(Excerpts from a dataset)
◆ ◆ ◆ ◆

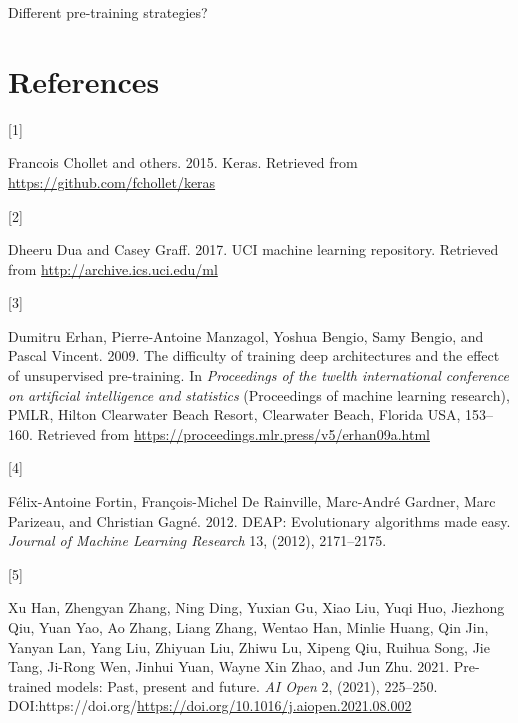 \documentclass[
  11pt,
]{article}
\newlength{\cslhangindent}
\newlength{\csllabelwidth}
\newlength{\cslentryspacingunit} %
\newenvironment{CSLReferences}[2] %
 {%
  \setlength{\parindent}{0pt}
  \ifodd #1
  \let\oldpar\par
  \def\par{\hangindent=\cslhangindent\oldpar}
  \fi
  \setlength{\parskip}{#2\cslentryspacingunit}
 }%
 {}
\newcommand{\CSLLeftMargin}[1]{\parbox[t]{\csllabelwidth}{#1}}
\newcommand{\CSLRightInline}[1]{\parbox[t]{\linewidth - \csllabelwidth}{#1}\break}
\begin{document}
Different pre-training strategies?

\newpage

\hypertarget{I}{%
\section*{References}\label{I}}

\hypertarget{refs}{}
\begin{CSLReferences}{0}{0}
\leavevmode{}%
\CSLLeftMargin{{[}1{]} }%
\CSLRightInline{Francois Chollet and others. 2015. Keras. Retrieved from
\url{https://github.com/fchollet/keras}}

\leavevmode{}%
\CSLLeftMargin{{[}2{]} }%
\CSLRightInline{Dheeru Dua and Casey Graff. 2017. {UCI} machine learning
repository. Retrieved from \url{http://archive.ics.uci.edu/ml}}

\leavevmode{}%
\CSLLeftMargin{{[}3{]} }%
\CSLRightInline{Dumitru Erhan, Pierre-Antoine Manzagol, Yoshua Bengio,
Samy Bengio, and Pascal Vincent. 2009. The difficulty of training deep
architectures and the effect of unsupervised pre-training. In
\emph{Proceedings of the twelth international conference on artificial
intelligence and statistics} (Proceedings of machine learning research),
PMLR, Hilton Clearwater Beach Resort, Clearwater Beach, Florida USA,
153--160. Retrieved from
\url{https://proceedings.mlr.press/v5/erhan09a.html}}

\leavevmode{}%
\CSLLeftMargin{{[}4{]} }%
\CSLRightInline{Félix-Antoine Fortin, François-Michel De Rainville,
Marc-André Gardner, Marc Parizeau, and Christian Gagné. 2012. {DEAP}:
Evolutionary algorithms made easy. \emph{Journal of Machine Learning
Research} 13, (2012), 2171--2175.}

\leavevmode{}%
\CSLLeftMargin{{[}5{]} }%
\CSLRightInline{Xu Han, Zhengyan Zhang, Ning Ding, Yuxian Gu, Xiao Liu,
Yuqi Huo, Jiezhong Qiu, Yuan Yao, Ao Zhang, Liang Zhang, Wentao Han,
Minlie Huang, Qin Jin, Yanyan Lan, Yang Liu, Zhiyuan Liu, Zhiwu Lu,
Xipeng Qiu, Ruihua Song, Jie Tang, Ji-Rong Wen, Jinhui Yuan, Wayne Xin
Zhao, and Jun Zhu. 2021. Pre-trained models: Past, present and future.
\emph{AI Open} 2, (2021), 225--250.
DOI:https://doi.org/\url{https://doi.org/10.1016/j.aiopen.2021.08.002}}


\end{CSLReferences}
\end{document}
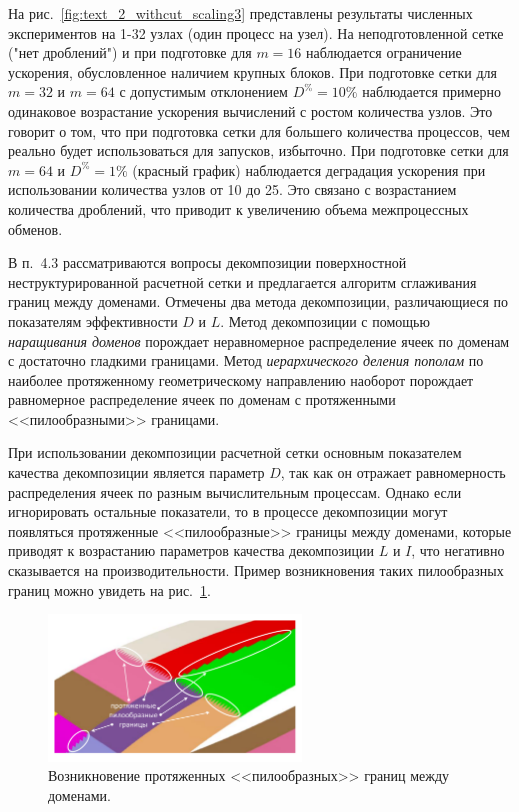 \documentclass[a4paper,14pt]{extarticle}                     %
\theoremstyle{plain}                                         %
\begin{document}
На рис.~\ref{fig:text_2_withcut_scaling3} представлены результаты численных экспериментов на 1-32 узлах (один процесс на узел).
На неподготовленной сетке ("нет дроблений") и при подготовке для $m = 16$ наблюдается ограничение ускорения, обусловленное наличием крупных блоков. 
При подготовке сетки для $m = 32$ и $m = 64$ с допустимым отклонением $D^{\%} = 10\%$ наблюдается примерно одинаковое возрастание ускорения вычислений с ростом количества узлов.
Это говорит о том, что при подготовка сетки для большего количества процессов, чем реально будет использоваться для запусков, избыточно.
При подготовке сетки для $m = 64$ и $D^{\%} = 1\%$ (красный график) наблюдается деградация ускорения при использовании количества узлов от 10 до 25.
Это связано с возрастанием количества дроблений, что приводит к увеличению объема межпроцессных обменов.


В п.~4.3 рассматриваются вопросы декомпозиции поверхностной неструктурированной расчетной сетки и предлагается алгоритм сглаживания границ между доменами.
Отмечены два метода декомпозиции, различающиеся по показателям эффективности $D$ и $L$.
Метод декомпозиции с помощью \textit{наращивания доменов} порождает неравномерное распределение ячеек по доменам с достаточно гладкими границами.
Метод \textit{иерархического деления пополам} по наиболее протяженному геометрическому направлению наоборот порождает равномерное распределение ячеек по доменам с протяженными <<пилообразными>> границами.

При использовании декомпозиции расчетной сетки основным показателем качества декомпозиции является параметр $D$, так как он отражает равномерность распределения ячеек по разным вычислительным процессам.
Однако если игнорировать остальные показатели, то в процессе декомпозиции могут появляться протяженные <<пилообразные>> границы между доменами, которые приводят к возрастанию параметров качества декомпозиции $L$ и $I$, что негативно сказывается на производительности.
Пример возникновения таких пилообразных границ можно увидеть на рис.~\ref{fig:text_2_smooth_bad_border}.

\begin{figure}[ht]
\centering
\includegraphics[width=0.6\textwidth]{./pics/text_2_smooth/bad-border.pdf}
\singlespacing
\caption{Возникновение протяженных <<пилообразных>> границ между доменами.}
\label{fig:text_2_smooth_bad_border}
\end{figure}
\end{document}
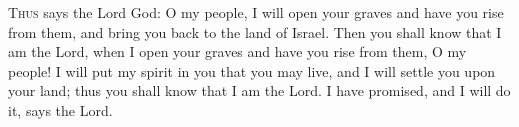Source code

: 
\lettrine{T}{hus} says the Lord God: O my people, I will open your graves and have you rise from them, and bring you back to the land of Israel. Then you shall know that I am the Lord, when I open your graves and have you rise from them, O my people! I will put my spirit in you that you may live, and I will settle you upon your land; thus you shall know that I am the Lord. I have promised, and I will do it, says the Lord.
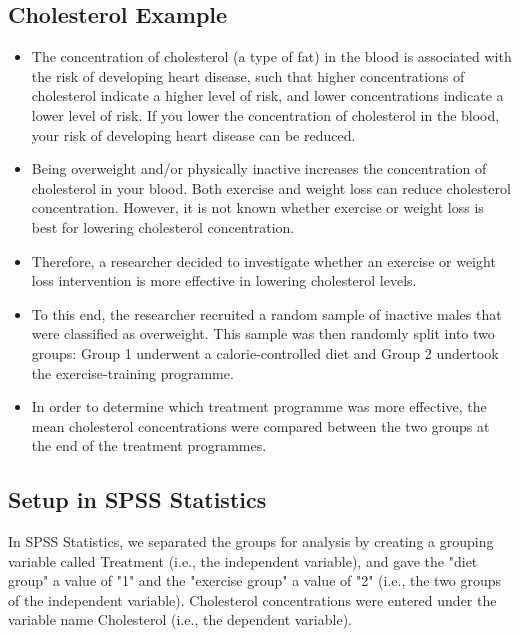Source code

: \documentclass[]{article}
\begin{document}
	
\subsection{Cholesterol Example}
\begin{itemize}
\item 	The concentration of cholesterol (a type of fat) in the blood is associated with the risk of developing heart disease, such that higher concentrations of cholesterol indicate a higher level of risk, and lower concentrations indicate a lower level of risk. If you lower the concentration of cholesterol in the blood, your risk of developing heart disease can be reduced. 
\item Being overweight and/or physically inactive increases the concentration of cholesterol in your blood. Both exercise and weight loss can reduce cholesterol concentration. However, it is not known whether exercise or weight loss is best for lowering cholesterol concentration. \item Therefore, a researcher decided to investigate whether an exercise or weight loss intervention is more effective in lowering cholesterol levels. 
\item To this end, the researcher recruited a random sample of inactive males that were classified as overweight. This sample was then randomly split into two groups: Group 1 underwent a calorie-controlled diet and Group 2 undertook the exercise-training programme. 
\item In order to determine which treatment programme was more effective, the mean cholesterol concentrations were compared between the two groups at the end of the treatment programmes.
\end{itemize}

	
\subsection{Setup in SPSS Statistics}
	In SPSS Statistics, we separated the groups for analysis by creating a grouping variable called Treatment (i.e., the independent variable), and gave the "diet group" a value of "1" and the "exercise group" a value of "2" (i.e., the two groups of the independent variable). Cholesterol concentrations were entered under the variable name Cholesterol (i.e., the dependent variable). 
	
	
\end{document}
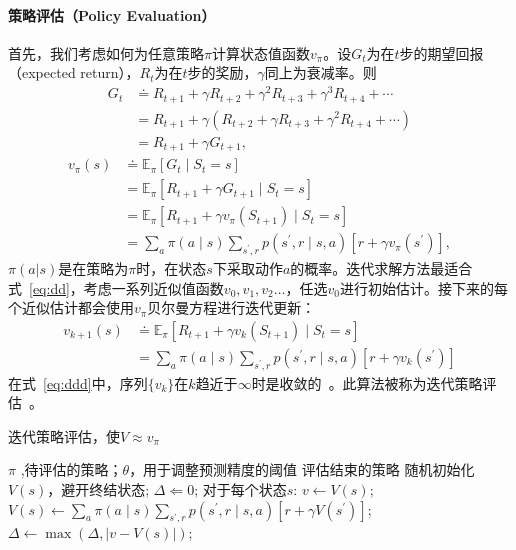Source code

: \paragraph{策略评估（Policy Evaluation）}
首先，我们考虑如何为任意策略$\pi$计算状态值函数$v_{\pi}$。设$G_{t}$为在$t$步的期望回报（expected return），$R_{t}$为在$t$步的奖励，$\gamma$同上为衰减率。则
\begin{equation*}
  \begin{aligned}
  G_{t} & \doteq R_{t+1}+\gamma R_{t+2}+\gamma^{2} R_{t+3}+\gamma^{3} R_{t+4}+\cdots \\
  &=R_{t+1}+\gamma\left(R_{t+2}+\gamma R_{t+3}+\gamma^{2} R_{t+4}+\cdots\right) \\
  &=R_{t+1}+\gamma G_{t+1},
  \end{aligned}
\end{equation*}
\begin{equation}
  \begin{aligned}
  v_{\pi}(s) & \doteq \mathbb{E}_{\pi}\left[G_{t} \mid S_{t}=s\right] \\
  &=\mathbb{E}_{\pi}\left[R_{t+1}+\gamma G_{t+1} \mid S_{t}=s\right] \\
  &=\mathbb{E}_{\pi}\left[R_{t+1}+\gamma v_{\pi}\left(S_{t+1}\right) \mid S_{t}=s\right] \\
  &=\sum_{a} \pi(a \mid s) \sum_{s^{\prime}, r} p\left(s^{\prime}, r \mid s, a\right)\left[r+\gamma v_{\pi}\left(s^{\prime}\right)\right],
  \end{aligned}
  \label{eq:dd}
\end{equation}
$\pi(a|s)$是在策略为$\pi$时，在状态$s$下采取动作$a$的概率。迭代求解方法最适合式~\ref{eq:dd}，考虑一系列近似值函数$v_{0},v_{1},v_{2}\dots$，任选$v_{0}$进行初始估计。接下来的每个近似估计都会使用$v_{\pi}$贝尔曼方程\cite{dixit1990optimization}进行迭代更新：
\begin{equation}
  \begin{aligned}
  v_{k+1}(s) & \doteq \mathbb{E}_{\pi}\left[R_{t+1}+\gamma v_{k}\left(S_{t+1}\right) \mid S_{t}=s\right] \\
  &=\sum_{a} \pi(a \mid s) \sum_{s^{\prime}, r} p\left(s^{\prime}, r \mid s, a\right)\left[r+\gamma v_{k}\left(s^{\prime}\right)\right]
  \end{aligned}
  \label{eq:ddd}
\end{equation}
在式~\ref{eq:ddd}中，序列$\{v_{k}\}$在$k$趋近于$\infty$时是收敛的~\cite{kamien2013dynamic}。此算法被称为迭代策略评估~\cite{Sutton1998}。
\begin{algorithm}[H]
  \caption{迭代策略评估，使$V\approx v_{\pi} $}
  \begin{algorithmic}[1]
    \Require $\pi$ ,待评估的策略；$\theta$，用于调整预测精度的阈值
    \Ensure 评估结束的策略
    \State 随机初始化$V(s)$，避开终结状态;
    \Repeat
    \State $\Delta\Leftarrow 0$;
    \Loop 对于每个状态$s$:
    \State $v \leftarrow V(s)$;
    \State $V(s) \leftarrow \sum_{a} \pi(a \mid s) \sum_{s^{\prime}, r} p\left(s^{\prime}, r \mid s, a\right)\left[r+\gamma V\left(s^{\prime}\right)\right]$;
    \State $\Delta \leftarrow \max (\Delta,|v-V(s)|)$;
    \EndLoop
    \Until{ $\Delta \le \theta$}
  \end{algorithmic}
\end{algorithm}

◆ ◆ ◆ ◆

= PROBLEM REQUIREMENTS =
Ending at the line with "conference on artificial", reproduce exactly the lines that begin at the top of the data, and include no pictures.

= SOLVED EXERCISE =
 \documentclass[
  11pt,
]{article}
\newlength{\cslhangindent}
\newlength{\csllabelwidth}
\newlength{\cslentryspacingunit} %
\newenvironment{CSLReferences}[2] %
 {%
  \setlength{\parindent}{0pt}
  \ifodd #1
  \let\oldpar\par
  \def\par{\hangindent=\cslhangindent\oldpar}
  \fi
  \setlength{\parskip}{#2\cslentryspacingunit}
 }%
 {}
\newcommand{\CSLLeftMargin}[1]{\parbox[t]{\csllabelwidth}{#1}}
\newcommand{\CSLRightInline}[1]{\parbox[t]{\linewidth - \csllabelwidth}{#1}\break}
\begin{document}
Different pre-training strategies?

\newpage

\hypertarget{I}{%
\section*{References}\label{I}}

\hypertarget{refs}{}
\begin{CSLReferences}{0}{0}
\leavevmode{}%
\CSLLeftMargin{{[}1{]} }%
\CSLRightInline{Francois Chollet and others. 2015. Keras. Retrieved from
\url{https://github.com/fchollet/keras}}

\leavevmode{}%
\CSLLeftMargin{{[}2{]} }%
\CSLRightInline{Dheeru Dua and Casey Graff. 2017. {UCI} machine learning
repository. Retrieved from \url{http://archive.ics.uci.edu/ml}}

\leavevmode{}%
\CSLLeftMargin{{[}3{]} }%
\CSLRightInline{Dumitru Erhan, Pierre-Antoine Manzagol, Yoshua Bengio,
Samy Bengio, and Pascal Vincent. 2009. The difficulty of training deep
architectures and the effect of unsupervised pre-training. In
\emph{Proceedings of the twelth international conference on artificial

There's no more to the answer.